Jiho panics, shooting up and kicking off the blanket. A cry escapes his mouth before he knows what he’s saying, before he realizes he doesn’t remember his brother’s friend’s name. There’s nothing for him to call. 

 

In the silence, the world blanketed by the half-light, his stomach drops, as if he’s lost something vitally important. 

 

_Wait—_

 

“Hey,” a deep, familiar voice makes him spin around. His heart leaps to his throat even before his eyes can parse out the figure standing at the back of the couch, one hand reaching out for Jiho’s shoulder.

 

“ _Hyung!_ ” Jiho yells, voice catching on that unexpected block in his throat, that loss of memory choking him up. He vaults over the back of the couch and careens into his brother’s arms. Relief glosses over that slight, inarticulated ache in his chest. 

 

His brother crushes him within his arms, hands sliding over Jiho’s back like a balm. It’s nothing like Jaehyo’s touch, nothing in the rough cut of his _hyung_ ’s hands like Jaehyo’s fine, tapering fingers. But the comfort it elicits is heavier, mixing with the relief that his brother is there, alive.

 

“I’m okay,” his brother murmurs, pressing his cheek to the top of Jiho’s head. “I came back.”

 

—

 

Jiho falls asleep next to his brother that night, curled up together on the bed that they share. He’s too tired and relieved to ask of that half-remembered friend, and the heaviness of his sleep buries his questions too far for him to reach the next morning. 

 

As the months pass, the memory of Jaehyo’s face dissipates like a paper submerged under running water, at first just smudging at the fine lines of his jaw and ear, and then lifting out the darkness of his eyes and the fall of his hair. Soon, Jiho barely remembers the few hours they spent together, or the worry that was soothed by that odd, alien sense of intimately knowing someone he had never met before. 

 

It’s a year later when his brother confesses that the reason he returned early from the protest was one of his friends coming and pulling him from the crowd. 

 

“It’s terrible, though,” his brother murmurs, dropping his head against the apartment window.

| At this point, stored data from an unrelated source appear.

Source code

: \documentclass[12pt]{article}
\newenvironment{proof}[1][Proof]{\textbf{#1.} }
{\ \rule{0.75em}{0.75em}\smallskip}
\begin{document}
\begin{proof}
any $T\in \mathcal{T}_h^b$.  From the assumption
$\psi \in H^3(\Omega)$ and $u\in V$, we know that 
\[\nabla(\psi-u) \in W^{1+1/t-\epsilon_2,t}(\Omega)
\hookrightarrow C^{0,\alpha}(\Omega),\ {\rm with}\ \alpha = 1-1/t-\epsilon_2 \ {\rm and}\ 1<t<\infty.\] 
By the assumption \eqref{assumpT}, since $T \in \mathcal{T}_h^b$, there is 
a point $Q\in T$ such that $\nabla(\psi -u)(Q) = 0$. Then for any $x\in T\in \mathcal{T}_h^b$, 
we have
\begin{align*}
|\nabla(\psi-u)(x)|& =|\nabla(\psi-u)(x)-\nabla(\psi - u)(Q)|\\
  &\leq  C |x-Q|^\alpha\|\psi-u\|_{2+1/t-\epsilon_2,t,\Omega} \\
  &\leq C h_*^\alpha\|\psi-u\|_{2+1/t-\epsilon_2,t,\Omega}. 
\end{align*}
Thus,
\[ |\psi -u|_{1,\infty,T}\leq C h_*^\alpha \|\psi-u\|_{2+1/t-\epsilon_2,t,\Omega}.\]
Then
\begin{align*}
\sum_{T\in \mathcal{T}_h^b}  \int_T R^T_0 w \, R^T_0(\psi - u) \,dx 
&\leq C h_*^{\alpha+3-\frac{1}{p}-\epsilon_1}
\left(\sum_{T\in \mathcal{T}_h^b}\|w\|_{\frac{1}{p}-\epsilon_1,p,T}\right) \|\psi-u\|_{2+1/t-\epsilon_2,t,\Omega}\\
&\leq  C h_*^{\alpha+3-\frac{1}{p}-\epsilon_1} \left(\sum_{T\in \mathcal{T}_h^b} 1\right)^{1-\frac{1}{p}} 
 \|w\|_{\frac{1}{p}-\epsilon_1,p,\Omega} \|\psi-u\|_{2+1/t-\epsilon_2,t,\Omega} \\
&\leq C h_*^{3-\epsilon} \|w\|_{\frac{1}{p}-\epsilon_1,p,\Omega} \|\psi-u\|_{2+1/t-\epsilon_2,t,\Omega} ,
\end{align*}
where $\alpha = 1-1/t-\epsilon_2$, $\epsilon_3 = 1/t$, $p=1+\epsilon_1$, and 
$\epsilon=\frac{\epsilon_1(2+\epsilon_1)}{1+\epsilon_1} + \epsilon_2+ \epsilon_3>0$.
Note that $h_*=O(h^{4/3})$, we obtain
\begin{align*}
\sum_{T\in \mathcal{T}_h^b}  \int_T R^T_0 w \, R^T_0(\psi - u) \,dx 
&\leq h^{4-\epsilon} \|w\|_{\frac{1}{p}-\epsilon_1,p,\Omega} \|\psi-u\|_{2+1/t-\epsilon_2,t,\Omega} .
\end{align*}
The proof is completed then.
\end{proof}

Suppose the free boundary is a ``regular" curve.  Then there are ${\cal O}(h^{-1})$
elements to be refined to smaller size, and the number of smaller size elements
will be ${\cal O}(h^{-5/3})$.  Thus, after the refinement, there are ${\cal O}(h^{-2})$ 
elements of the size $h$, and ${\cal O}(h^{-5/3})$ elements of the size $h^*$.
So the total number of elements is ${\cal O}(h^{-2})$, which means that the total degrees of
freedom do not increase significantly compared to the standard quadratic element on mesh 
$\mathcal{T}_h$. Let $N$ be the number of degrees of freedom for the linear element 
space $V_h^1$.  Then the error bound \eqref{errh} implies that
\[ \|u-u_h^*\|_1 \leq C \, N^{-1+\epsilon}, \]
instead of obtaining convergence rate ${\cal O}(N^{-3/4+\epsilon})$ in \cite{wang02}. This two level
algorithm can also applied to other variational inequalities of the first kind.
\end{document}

University textbooks are upended around his feet and the beginning of a paper scrawl across a notebook page. Jiho looks up from where he’s scratching out a math problem. His brother’s face is half-shaded in darkness spread by an early summer sun barely set. Unease pools heavy in Jiho’s stomach. 

 

“He died— I lost him in the crowd when he came to get me, and then I was out of the crowd and he wasn’t— he got pulled back in. They started shooting after I left— and—and I didn’t even know. Youngsung only told me today.” Violet shadows bleed across his troubled expression, before his brother covers the lit side of his face with a hand. Empathy is a hot twist of pain in Jiho’s chest, so close to a knife. 

 

The realization that it must have been Jaehyo elicits only a slight twinge of remembrance. “I’m sorry,” is all Jiho can come up with, before he rises and slips his arms around his brother’s broad, shaking shoulders.

 

After Jiho crawls into bed that night, he lies there and tries to recapture the image of that lost face. But in the dark, with ordinary worries and everyday issues to focus on, he can’t concentrate enough. Sleep pulls heavily at him, dragging him away from his thoughts and the vague outline of Jaehyo’s features. The only real thing that lingers is a sense of having known someone, before they, too, disappeared like so many friends and acquaintances. 

 

When Jiho wakes in the morning, it’s to a slight ache in his chest, though he doesn’t remember why.

 

—ONE

 

Maybe they’ve missed each other too many times and that slight red cord that stretches out, twists between them, is beginning to fray with all the moments they’ve lost, all the life that they’ve lived apart. 

 

Maybe there are only so many chances, and they’ve used up every single one.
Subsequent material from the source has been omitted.